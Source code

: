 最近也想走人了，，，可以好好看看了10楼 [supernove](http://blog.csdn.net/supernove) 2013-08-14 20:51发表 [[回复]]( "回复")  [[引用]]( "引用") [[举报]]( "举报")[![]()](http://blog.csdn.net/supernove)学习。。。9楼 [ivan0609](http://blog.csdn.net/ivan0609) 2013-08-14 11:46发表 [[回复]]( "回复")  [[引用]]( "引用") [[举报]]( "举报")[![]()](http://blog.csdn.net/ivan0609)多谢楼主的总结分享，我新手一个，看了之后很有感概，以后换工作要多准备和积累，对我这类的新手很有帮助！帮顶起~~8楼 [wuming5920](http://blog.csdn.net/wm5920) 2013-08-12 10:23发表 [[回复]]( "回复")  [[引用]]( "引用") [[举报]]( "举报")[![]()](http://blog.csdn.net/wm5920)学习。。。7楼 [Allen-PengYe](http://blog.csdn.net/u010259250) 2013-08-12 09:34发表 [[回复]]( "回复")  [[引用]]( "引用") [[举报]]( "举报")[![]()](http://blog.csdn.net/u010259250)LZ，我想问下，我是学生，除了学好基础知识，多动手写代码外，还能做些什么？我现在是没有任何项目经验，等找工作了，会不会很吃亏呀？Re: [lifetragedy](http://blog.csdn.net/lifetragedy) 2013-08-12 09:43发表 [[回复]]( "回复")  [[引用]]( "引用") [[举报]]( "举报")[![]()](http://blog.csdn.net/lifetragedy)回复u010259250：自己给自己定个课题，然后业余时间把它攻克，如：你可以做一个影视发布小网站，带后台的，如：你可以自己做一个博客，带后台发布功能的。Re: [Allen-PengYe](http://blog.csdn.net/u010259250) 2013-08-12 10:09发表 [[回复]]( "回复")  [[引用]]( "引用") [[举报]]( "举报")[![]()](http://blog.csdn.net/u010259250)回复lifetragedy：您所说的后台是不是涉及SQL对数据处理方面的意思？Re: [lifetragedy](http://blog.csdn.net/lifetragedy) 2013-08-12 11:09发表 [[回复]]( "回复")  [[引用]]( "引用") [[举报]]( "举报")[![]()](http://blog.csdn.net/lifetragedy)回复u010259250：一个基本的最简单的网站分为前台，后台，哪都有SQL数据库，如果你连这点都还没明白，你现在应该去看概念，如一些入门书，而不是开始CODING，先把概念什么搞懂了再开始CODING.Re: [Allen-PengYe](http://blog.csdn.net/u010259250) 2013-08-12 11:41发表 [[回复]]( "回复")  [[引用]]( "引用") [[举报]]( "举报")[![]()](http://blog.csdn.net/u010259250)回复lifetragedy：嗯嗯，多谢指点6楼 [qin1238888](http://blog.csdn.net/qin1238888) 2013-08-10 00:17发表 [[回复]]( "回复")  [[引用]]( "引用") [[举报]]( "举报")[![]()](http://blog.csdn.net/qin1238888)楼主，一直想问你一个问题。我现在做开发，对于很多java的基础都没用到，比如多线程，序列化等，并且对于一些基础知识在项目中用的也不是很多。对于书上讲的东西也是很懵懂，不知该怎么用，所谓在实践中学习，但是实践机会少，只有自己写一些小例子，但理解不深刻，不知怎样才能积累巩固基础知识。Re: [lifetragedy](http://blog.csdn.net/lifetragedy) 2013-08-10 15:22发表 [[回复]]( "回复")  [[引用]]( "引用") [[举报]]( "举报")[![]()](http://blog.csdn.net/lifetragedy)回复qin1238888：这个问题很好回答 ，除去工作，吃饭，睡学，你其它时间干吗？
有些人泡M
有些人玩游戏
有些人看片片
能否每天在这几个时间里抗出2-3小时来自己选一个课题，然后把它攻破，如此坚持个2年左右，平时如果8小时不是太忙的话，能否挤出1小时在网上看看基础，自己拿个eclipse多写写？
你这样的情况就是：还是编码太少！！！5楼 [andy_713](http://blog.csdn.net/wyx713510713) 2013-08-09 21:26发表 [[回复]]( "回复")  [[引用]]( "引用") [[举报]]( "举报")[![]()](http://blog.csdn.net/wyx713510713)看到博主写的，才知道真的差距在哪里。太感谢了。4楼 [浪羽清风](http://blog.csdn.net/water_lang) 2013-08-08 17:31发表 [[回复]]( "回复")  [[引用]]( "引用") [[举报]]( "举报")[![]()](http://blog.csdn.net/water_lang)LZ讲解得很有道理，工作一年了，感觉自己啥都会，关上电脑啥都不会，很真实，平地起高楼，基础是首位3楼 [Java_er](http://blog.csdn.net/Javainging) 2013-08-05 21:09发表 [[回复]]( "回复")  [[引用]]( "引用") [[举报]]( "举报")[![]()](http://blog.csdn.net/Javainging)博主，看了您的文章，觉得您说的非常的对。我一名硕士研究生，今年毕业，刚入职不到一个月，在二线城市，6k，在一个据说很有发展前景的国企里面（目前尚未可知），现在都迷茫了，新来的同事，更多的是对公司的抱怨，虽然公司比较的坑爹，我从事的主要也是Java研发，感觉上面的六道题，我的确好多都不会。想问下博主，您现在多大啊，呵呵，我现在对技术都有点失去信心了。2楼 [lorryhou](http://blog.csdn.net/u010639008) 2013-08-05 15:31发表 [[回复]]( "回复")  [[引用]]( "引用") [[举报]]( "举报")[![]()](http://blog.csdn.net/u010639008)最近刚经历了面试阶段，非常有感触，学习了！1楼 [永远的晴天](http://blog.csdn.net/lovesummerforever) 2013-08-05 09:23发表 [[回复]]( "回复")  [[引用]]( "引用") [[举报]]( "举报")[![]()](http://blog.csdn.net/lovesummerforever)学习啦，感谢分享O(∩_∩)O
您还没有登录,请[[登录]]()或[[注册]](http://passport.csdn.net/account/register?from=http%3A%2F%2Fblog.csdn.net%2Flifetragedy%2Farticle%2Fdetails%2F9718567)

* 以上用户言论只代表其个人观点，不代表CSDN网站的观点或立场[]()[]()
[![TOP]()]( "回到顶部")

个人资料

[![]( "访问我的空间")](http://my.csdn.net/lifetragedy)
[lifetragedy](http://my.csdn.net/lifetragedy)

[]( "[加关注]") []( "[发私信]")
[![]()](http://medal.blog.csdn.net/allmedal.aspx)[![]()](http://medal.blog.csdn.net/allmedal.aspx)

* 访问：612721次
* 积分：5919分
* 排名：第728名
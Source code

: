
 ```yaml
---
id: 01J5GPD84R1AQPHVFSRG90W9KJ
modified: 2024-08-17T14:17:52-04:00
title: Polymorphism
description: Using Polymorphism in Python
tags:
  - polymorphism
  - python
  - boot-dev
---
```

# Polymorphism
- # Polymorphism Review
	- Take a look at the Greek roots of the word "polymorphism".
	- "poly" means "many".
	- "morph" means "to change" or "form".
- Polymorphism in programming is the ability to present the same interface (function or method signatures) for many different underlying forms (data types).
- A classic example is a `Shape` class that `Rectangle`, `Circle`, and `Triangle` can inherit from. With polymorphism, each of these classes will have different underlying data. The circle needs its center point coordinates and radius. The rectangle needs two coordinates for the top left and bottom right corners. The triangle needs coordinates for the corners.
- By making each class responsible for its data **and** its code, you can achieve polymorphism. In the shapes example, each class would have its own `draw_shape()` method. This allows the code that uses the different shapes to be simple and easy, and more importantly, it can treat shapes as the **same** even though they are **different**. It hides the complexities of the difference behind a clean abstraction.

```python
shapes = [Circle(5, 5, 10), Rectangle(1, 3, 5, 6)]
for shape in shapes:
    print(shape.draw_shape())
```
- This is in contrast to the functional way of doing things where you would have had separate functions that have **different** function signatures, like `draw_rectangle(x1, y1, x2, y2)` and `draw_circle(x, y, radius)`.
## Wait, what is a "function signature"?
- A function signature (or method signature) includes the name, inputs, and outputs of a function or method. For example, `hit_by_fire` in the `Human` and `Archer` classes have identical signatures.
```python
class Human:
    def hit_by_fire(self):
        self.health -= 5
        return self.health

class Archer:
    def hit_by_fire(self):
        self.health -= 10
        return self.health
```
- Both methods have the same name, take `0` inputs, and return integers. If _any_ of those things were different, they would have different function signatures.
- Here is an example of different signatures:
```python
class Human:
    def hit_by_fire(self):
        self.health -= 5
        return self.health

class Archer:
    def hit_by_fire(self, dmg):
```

· · · · ·

Scan the data above for the word "means" and report every line where it is found.

	- "poly" means "many".
	- "morph" means "to change" or "form".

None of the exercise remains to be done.